Jobless rates in area communities vary, with Harvard’s 5.7 percent unemployment rate in November below the state average, while Ayer, at 8.3 percent, was slightly higher. The jobless rate in nearby Fitchburg was nearly 12 percent, according to state labor statistics.

Tom Kinch, a member of the Devens Citizens Advisory Committee, which represents residents living on the former Army base, said some plant employees live on the Devens property or in its host communities, though many appear to commute from a greater distance.

“It’s a terrible blow for Devens and I think the whole area,’’ Kinch said.

Harvard Selectman Ronald Ricci said Evergreen for a time became a haven for former Polaroid employees, including some of his friends, though all of his contacts have since moved on.

“We need to look at why Evergreen couldn’t make it in Massachusetts and why solar companies can’t make it in the US,’’ he said.

But Evergreen workers are not the only ones who will be hurt by the company’s decision. Eldridge said he is also concerned about the effect the plant closing will have on local businesses.

“The biggest impact will be on the few restaurants in Devens, and in Shirley, and Harvard, and Ayer,’’ he said.

The plant’s shutdown is also expected to slow efforts to transform the former base into a sprawling office and industrial park and a quasi-independent community.
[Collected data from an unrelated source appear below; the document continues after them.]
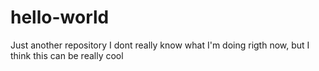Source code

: # hello-world
Just another repository
I dont really know what I'm doing rigth now, but I think this can be really cool
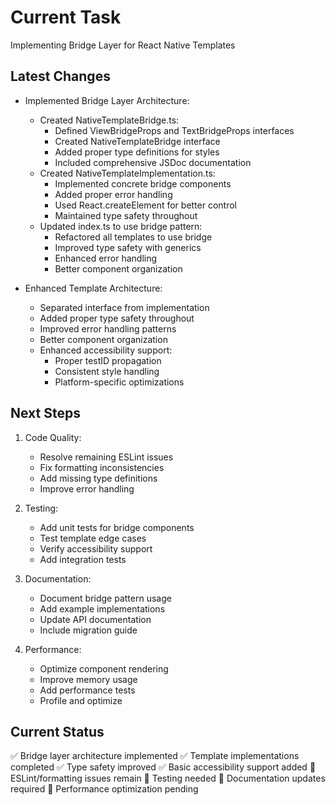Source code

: # Current Task
Implementing Bridge Layer for React Native Templates

## Latest Changes
- Implemented Bridge Layer Architecture:
  * Created NativeTemplateBridge.ts:
    - Defined ViewBridgeProps and TextBridgeProps interfaces
    - Created NativeTemplateBridge interface
    - Added proper type definitions for styles
    - Included comprehensive JSDoc documentation
  * Created NativeTemplateImplementation.ts:
    - Implemented concrete bridge components
    - Added proper error handling
    - Used React.createElement for better control
    - Maintained type safety throughout
  * Updated index.ts to use bridge pattern:
    - Refactored all templates to use bridge
    - Improved type safety with generics
    - Enhanced error handling
    - Better component organization

- Enhanced Template Architecture:
  * Separated interface from implementation
  * Added proper type safety throughout
  * Improved error handling patterns
  * Better component organization
  * Enhanced accessibility support:
    - Proper testID propagation
    - Consistent style handling
    - Platform-specific optimizations

## Next Steps
1. Code Quality:
   - Resolve remaining ESLint issues
   - Fix formatting inconsistencies
   - Add missing type definitions
   - Improve error handling

2. Testing:
   - Add unit tests for bridge components
   - Test template edge cases
   - Verify accessibility support
   - Add integration tests

3. Documentation:
   - Document bridge pattern usage
   - Add example implementations
   - Update API documentation
   - Include migration guide

4. Performance:
   - Optimize component rendering
   - Improve memory usage
   - Add performance tests
   - Profile and optimize

## Current Status
✅ Bridge layer architecture implemented
✅ Template implementations completed
✅ Type safety improved
✅ Basic accessibility support added
🚧 ESLint/formatting issues remain
🚧 Testing needed
🚧 Documentation updates required
🚧 Performance optimization pending
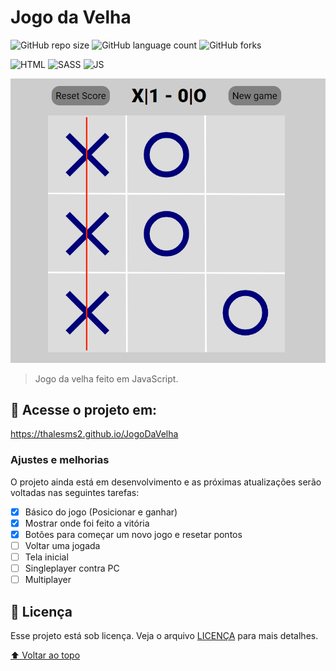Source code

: # Jogo da Velha

![GitHub repo size](https://img.shields.io/github/repo-size/thalesms2/JogoDaVelha?style=for-the-badge)
![GitHub language count](https://img.shields.io/github/languages/count/thalesms2/JogoDaVelha?style=for-the-badge)
![GitHub forks](https://img.shields.io/github/forks/thalesms2/JogoDaVelha?style=for-the-badge)

![HTML](https://img.shields.io/badge/-HTML-blue?style=for-the-badge)
![SASS](https://img.shields.io/badge/-SASS-blue?style=for-the-badge)
![JS](https://img.shields.io/badge/-JS-blue?style=for-the-badge)

<img src="assets/readme-img.png" alt="exemplo imagem">

> Jogo da velha feito em JavaScript.

## 🚀 Acesse o projeto em:

https://thalesms2.github.io/JogoDaVelha

### Ajustes e melhorias

O projeto ainda está em desenvolvimento e as próximas atualizações serão voltadas nas seguintes tarefas:

- [x] Básico do jogo (Posicionar e ganhar)
- [x] Mostrar onde foi feito a vitória
- [x] Botões para começar um novo jogo e resetar pontos
- [ ] Voltar uma jogada
- [ ] Tela inicial
- [ ] Singleplayer contra PC
- [ ] Multiplayer

## 📝 Licença

Esse projeto está sob licença. Veja o arquivo [LICENÇA](LICENSE.md) para mais detalhes.

[⬆ Voltar ao topo](#Jogo-da-Velha)<br>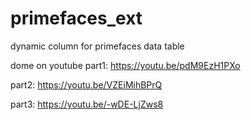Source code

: # primefaces_ext
dynamic column for primefaces data table

dome on youtube
part1: https://youtu.be/pdM9EzH1PXo

part2: https://youtu.be/VZEiMihBPrQ

part3: https://youtu.be/-wDE-LjZws8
Kinch and the members of his Devens group have pushed hard to see Vicksburg Square, a collection of historic buildings at the center of the old base, redeveloped into housing.

They believed that as Devens attracted more companies and more jobs, workers at the new companies would then rent apartments or buy homes and condominiums there, helping build more of a village-like, neighborhood feel.

There are now 75 businesses employing more than 3,500 people at Devens, which covers 4,400 acres, according to MassDevelopment. Evergreen accounts for more than 20 percent of the total. With the number of jobs poised to drop dramatically, that idea has been placed on the back burner, Kinch said.

“One of the driving forces to develop a cross-section of homes was industry moving in here,’’ Kinch said. “This is a huge setback for that.’’

Others, include some who were never fans of the housing idea, were even more emphatic that Evergreen’s decision is a game changer.

“There is no need to create housing,’’ said Harvard Selectman Tim Clark.